◆ Exercise: Scan the data below for the string "Design". Copy every line where it appears.

━━ Entries shown ━━

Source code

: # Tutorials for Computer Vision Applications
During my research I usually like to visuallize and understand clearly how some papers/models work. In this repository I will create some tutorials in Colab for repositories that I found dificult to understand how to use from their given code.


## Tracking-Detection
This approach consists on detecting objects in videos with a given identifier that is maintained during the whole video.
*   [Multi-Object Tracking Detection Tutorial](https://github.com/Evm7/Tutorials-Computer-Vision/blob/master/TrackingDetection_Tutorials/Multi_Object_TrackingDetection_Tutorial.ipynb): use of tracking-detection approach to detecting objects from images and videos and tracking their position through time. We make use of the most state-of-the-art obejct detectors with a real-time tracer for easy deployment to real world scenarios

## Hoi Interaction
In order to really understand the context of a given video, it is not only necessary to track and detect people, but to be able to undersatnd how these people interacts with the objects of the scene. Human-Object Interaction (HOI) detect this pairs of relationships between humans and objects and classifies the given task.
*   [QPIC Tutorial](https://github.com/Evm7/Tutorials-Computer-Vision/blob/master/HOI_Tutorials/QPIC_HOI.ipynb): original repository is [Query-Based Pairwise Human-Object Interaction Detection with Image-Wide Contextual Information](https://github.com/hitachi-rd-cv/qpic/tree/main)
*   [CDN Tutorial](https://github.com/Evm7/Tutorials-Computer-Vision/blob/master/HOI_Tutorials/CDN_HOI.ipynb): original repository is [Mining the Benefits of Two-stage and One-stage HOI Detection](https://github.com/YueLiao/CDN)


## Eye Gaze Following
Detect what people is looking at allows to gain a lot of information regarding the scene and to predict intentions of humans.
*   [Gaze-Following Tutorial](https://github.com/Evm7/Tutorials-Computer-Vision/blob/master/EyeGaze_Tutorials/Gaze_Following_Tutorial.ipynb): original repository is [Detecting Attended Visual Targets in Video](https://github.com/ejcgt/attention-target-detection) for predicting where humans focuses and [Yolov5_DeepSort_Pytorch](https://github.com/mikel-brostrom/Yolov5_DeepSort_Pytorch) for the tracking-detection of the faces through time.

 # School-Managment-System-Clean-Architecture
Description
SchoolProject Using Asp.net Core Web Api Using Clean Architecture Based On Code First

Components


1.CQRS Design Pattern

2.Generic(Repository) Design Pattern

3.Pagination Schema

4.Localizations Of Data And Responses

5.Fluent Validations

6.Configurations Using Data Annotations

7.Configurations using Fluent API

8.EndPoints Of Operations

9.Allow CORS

━━━

◆ Result of the task:
1.CQRS Design Pattern
2.Generic(Repository) Design Pattern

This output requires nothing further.